Lo justo y necesario

Agosto 3, 2008

Borra.chera

Que sí, que incluso los bloggers tenemos nuestras noches de juerga y demás (y reconozco que las mías no pasan nada desapercibidas…) y hoy no iba a ser menos… Y como cualquier noche de fiesta peculiar merece ser contada. Son casi las 8 de la mañana y acabo de llegar a mi casa que, por cierto, está desierta. El ordenador estaba encendido sobre la mesa (sí, descargando cosas en el Emule). Ya hace un rato que ha amanecido y seguramente habrá algún vecino cotilla y tocacojones mirándome por la ventana mientras escribo esta crónica de una noche de lo más peculiar.

Aunque suene raro, jamás me había pasado pero esta noche me la he pasado borracha, sentada en el bordillo de una acera contándome las penas con dos amigas… Que por cierto me han echado una buena broncaza porque, señores, los amigos están para eso, para echarte buenas broncas y que te sientas mal y recapacites. Exactamente para eso están y bueno… Hoy me ha tocado.
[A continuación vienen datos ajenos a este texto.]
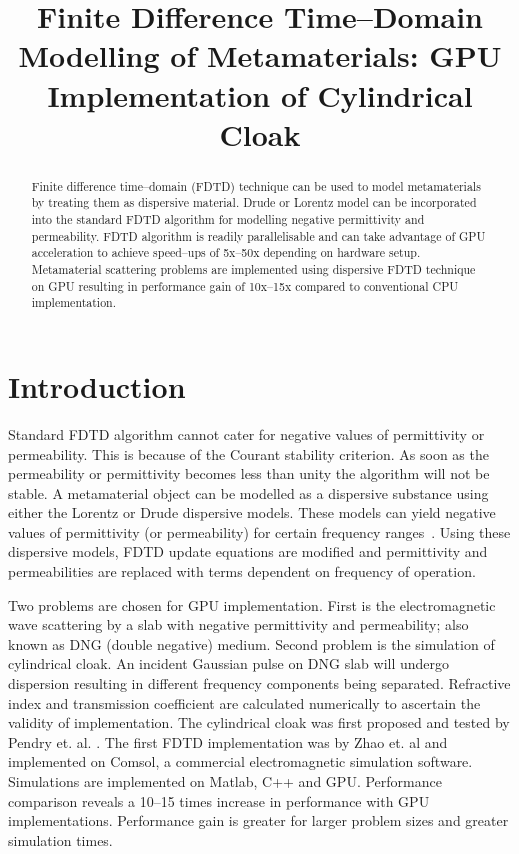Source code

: \documentclass{article}
\title{Finite Difference Time--Domain Modelling of Metamaterials: GPU Implementation of Cylindrical Cloak} %
\begin{document}
\maketitle

%
\begin{abstract}
Finite difference time--domain (FDTD) technique can be used to model metamaterials by treating them as dispersive material. Drude or Lorentz model can be incorporated into the standard FDTD algorithm for modelling negative permittivity and permeability. FDTD algorithm is readily parallelisable and can take advantage of GPU acceleration to achieve speed--ups of 5x--50x depending on hardware setup. Metamaterial scattering problems are implemented using dispersive FDTD technique on GPU resulting in performance gain of 10x--15x compared to conventional CPU implementation.
\end{abstract}

%
\section{Introduction}

Standard FDTD algorithm cannot cater for negative values of permittivity or permeability. This is because of the Courant stability criterion. As soon as the permeability or permittivity becomes less than unity the algorithm will not be stable. A metamaterial object can be modelled as a dispersive substance using either the Lorentz or Drude dispersive models. These models can yield negative values of permittivity (or permeability) for certain frequency ranges~\cite{NumericalFDTD-Sibel}. Using these dispersive models, FDTD update equations are modified and permittivity and permeabilities are replaced with terms dependent on frequency of operation.

Two problems are chosen for GPU implementation. First is the electromagnetic wave scattering by a slab with negative permittivity and permeability; also known as DNG (double negative) medium. Second problem is the simulation of cylindrical cloak. An incident Gaussian pulse on DNG slab will undergo dispersion resulting in different frequency components being separated. Refractive index and transmission coefficient are calculated numerically to ascertain the validity of implementation. The cylindrical cloak was first proposed and tested by Pendry et. al. \cite{PendryShurig-MicrowaveCloak}. The first FDTD implementation was by Zhao et. al \cite{Radial-Zhao} and implemented on Comsol, a commercial electromagnetic simulation software. Simulations are implemented on Matlab, C++ and GPU. Performance comparison reveals a 10--15 times increase in performance with GPU implementations. Performance gain is greater for larger problem sizes and greater simulation times.
\end{document}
Hemos hablado de viejas espinas y de mil movidas, de que soy una cansina con los temas que me emocionan, tanto que hasta hago sentir a los demás que los desprecio cuando, en realidad, no es ni mínimamente así… A veces somos taaaaaan egoístas los humanos…
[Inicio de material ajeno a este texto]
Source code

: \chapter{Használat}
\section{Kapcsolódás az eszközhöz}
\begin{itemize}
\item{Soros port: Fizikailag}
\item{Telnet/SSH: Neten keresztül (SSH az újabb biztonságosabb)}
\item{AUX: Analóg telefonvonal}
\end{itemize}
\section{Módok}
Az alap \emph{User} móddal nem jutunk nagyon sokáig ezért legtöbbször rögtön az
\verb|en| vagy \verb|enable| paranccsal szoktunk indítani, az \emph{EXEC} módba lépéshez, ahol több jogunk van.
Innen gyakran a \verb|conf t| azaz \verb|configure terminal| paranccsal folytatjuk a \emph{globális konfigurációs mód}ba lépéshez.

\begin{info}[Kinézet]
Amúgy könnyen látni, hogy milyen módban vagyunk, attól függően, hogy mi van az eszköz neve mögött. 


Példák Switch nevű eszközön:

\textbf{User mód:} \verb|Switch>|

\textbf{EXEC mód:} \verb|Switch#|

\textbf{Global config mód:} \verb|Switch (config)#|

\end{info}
Y vaya, que justo una noche de borrachera sea el mejor momento para contarnos esto… luego, tras lloros y llantos varios, una del clan nos abandonó y nos quedamos otras dos contádonos confesiones que hasta ahora nunca habíamos confesado (valga la redundancia) y bueno… Señores, aquí tenemos el misterio de a qué se dedican algunas tías cuando salen juntas y de fiesta: A LLORARSE LAS PENAS. Nada más…
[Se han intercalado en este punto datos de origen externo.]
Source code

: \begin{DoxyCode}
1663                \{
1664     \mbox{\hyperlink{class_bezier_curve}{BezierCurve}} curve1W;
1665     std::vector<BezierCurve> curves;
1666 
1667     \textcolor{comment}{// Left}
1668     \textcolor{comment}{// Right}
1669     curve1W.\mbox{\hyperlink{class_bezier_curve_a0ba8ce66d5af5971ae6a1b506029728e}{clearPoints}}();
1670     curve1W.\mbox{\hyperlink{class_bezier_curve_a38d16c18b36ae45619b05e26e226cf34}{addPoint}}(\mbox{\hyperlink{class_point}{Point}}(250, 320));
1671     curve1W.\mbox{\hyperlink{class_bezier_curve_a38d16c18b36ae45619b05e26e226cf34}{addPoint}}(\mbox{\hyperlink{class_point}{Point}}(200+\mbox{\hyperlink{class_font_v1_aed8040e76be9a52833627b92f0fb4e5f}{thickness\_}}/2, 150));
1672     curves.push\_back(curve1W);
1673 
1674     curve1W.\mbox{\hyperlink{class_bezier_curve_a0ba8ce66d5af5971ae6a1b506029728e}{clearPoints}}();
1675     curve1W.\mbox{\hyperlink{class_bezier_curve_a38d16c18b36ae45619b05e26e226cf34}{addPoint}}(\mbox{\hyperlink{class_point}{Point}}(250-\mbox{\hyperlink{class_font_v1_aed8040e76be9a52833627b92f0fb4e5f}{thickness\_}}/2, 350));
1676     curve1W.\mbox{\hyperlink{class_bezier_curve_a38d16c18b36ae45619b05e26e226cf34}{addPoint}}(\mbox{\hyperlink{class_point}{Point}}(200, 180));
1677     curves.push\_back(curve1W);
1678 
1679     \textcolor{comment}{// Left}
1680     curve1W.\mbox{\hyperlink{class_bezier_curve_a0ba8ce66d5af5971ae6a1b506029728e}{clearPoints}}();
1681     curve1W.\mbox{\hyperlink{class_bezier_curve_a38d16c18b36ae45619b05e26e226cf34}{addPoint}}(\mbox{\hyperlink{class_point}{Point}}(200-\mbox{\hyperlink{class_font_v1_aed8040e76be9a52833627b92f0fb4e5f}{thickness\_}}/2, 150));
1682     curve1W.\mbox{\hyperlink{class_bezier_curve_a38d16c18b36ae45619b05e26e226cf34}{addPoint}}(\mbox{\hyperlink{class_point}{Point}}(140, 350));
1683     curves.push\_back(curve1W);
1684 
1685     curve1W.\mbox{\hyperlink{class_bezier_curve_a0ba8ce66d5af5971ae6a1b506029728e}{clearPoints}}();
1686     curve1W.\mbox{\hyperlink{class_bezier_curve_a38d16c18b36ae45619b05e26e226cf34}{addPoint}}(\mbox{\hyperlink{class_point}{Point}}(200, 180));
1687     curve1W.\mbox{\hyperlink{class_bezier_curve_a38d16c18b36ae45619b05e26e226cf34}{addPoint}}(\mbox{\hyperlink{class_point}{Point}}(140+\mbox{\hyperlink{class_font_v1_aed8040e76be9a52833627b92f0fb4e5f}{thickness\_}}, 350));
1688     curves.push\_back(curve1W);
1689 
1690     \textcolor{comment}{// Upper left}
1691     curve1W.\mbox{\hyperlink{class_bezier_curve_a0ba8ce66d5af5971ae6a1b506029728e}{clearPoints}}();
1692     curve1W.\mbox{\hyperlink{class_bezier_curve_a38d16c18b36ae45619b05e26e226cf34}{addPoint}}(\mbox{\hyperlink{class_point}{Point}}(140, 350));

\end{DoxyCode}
Ahora, eso sí, me dispongo a apagar esto y dirigirme a la cama para dormir 4 horitas, zamparme la comida de mamá y luego echarme una siesta de campeonato… Les deseo, eso sí, unas muy felices vacaciones, que la mayoría estarán disfrutando… Las mías ni siquiera están decididas, pero ,si llegan, serán las mejores.

No se diga más. Vayámonos a dormir.

Junio 30, 2008

Buenos días (por la mañana)

Archivado en: Pensamientos, Relatos — avuiperahir @ 1:38 am
Tags: , , , , , ,

A veces no sé si es el mismo silencio el que me despierta. Simplemente sé que cuando no se oye nada de nada es cuando mejor y más agradable me resulta la vuelta al mundo de los conscientes. y ésta era una de esas veces.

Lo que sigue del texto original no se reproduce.